- Stored data entries
== Segment start ==

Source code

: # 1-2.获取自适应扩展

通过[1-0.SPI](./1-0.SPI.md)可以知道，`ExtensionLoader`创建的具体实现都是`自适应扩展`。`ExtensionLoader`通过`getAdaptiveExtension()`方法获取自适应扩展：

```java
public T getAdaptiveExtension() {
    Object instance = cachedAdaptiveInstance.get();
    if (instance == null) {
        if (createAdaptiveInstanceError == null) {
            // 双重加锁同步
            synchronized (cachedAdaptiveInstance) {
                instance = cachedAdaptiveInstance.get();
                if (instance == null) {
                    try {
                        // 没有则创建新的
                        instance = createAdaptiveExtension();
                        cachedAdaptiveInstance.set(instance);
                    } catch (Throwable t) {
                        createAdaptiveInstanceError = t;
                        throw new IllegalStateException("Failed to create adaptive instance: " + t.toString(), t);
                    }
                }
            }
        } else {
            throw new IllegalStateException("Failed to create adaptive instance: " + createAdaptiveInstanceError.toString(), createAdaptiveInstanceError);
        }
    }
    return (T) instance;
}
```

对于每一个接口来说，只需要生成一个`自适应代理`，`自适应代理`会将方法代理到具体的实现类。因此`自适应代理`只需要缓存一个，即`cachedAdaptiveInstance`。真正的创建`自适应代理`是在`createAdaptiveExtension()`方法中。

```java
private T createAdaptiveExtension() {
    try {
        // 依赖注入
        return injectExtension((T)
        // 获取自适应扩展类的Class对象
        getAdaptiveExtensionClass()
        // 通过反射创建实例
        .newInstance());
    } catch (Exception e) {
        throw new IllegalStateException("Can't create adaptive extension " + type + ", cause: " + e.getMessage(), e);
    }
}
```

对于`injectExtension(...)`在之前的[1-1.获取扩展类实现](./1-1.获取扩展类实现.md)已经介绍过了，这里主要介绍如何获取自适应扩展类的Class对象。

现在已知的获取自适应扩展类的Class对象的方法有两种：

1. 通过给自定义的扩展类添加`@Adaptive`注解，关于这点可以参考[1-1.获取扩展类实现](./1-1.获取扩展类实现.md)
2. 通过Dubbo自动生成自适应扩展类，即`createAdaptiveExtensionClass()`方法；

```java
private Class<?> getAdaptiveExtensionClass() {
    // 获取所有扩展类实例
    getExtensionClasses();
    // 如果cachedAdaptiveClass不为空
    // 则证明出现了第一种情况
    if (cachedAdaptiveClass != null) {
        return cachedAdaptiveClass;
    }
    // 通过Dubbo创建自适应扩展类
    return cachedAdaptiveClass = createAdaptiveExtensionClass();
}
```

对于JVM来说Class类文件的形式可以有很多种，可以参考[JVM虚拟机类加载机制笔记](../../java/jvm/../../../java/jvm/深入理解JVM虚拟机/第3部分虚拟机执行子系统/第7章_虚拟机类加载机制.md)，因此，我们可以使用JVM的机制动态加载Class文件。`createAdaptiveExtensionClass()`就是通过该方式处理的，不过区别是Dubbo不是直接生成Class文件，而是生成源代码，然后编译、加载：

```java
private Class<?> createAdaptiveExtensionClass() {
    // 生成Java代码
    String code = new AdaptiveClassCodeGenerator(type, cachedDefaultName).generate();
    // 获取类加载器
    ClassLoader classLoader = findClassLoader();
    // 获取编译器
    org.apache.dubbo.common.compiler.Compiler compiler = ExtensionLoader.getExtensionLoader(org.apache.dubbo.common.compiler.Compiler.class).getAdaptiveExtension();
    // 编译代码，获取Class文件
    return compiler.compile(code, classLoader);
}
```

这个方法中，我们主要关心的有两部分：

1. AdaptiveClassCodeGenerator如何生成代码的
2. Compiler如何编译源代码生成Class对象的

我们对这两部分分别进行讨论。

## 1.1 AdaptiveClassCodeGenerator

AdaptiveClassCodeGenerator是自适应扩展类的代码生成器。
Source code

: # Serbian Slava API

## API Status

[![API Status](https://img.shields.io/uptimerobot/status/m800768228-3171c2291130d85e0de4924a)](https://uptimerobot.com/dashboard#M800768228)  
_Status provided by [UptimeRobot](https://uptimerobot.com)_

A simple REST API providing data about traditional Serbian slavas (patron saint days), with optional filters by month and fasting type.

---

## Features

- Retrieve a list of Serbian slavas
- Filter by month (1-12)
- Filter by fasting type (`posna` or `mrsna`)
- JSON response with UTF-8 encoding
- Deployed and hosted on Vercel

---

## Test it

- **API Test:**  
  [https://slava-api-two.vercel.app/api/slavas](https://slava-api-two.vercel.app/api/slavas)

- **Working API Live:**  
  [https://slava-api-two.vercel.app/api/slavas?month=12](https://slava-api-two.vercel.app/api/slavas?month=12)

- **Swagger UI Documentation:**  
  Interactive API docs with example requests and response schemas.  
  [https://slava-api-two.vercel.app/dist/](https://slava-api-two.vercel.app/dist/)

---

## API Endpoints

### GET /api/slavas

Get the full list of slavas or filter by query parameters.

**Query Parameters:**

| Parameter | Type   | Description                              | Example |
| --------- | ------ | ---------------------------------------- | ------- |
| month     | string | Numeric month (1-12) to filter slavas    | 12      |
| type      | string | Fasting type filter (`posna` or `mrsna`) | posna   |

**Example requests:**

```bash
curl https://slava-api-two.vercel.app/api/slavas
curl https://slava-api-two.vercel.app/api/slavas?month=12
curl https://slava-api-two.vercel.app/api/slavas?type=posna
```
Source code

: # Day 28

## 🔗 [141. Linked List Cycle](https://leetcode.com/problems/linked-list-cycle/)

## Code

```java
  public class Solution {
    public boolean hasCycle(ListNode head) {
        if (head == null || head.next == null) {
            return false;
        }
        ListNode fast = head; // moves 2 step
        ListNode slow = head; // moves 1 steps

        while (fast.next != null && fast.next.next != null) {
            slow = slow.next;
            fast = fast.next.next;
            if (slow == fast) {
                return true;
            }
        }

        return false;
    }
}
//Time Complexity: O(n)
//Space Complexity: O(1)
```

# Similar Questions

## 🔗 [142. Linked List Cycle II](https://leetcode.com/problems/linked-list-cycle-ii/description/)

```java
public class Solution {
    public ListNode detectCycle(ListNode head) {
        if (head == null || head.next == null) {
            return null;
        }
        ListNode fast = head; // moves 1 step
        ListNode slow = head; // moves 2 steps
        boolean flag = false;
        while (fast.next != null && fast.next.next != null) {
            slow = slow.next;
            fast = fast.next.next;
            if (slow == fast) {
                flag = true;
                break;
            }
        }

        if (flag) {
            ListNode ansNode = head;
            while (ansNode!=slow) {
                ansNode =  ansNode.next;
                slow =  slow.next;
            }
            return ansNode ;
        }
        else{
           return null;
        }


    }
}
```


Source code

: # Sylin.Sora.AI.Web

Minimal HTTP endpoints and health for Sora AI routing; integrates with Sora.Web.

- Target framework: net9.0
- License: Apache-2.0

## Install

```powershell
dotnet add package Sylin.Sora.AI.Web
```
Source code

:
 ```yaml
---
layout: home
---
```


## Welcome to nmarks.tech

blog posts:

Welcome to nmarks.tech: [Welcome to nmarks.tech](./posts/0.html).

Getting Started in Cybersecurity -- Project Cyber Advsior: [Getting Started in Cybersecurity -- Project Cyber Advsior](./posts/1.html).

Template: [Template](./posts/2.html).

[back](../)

== Segment end ==

- DIRECTIONS
Using the data above, count the lines that include "private" and write the number alone.

- EXERCISE RESPONSE
3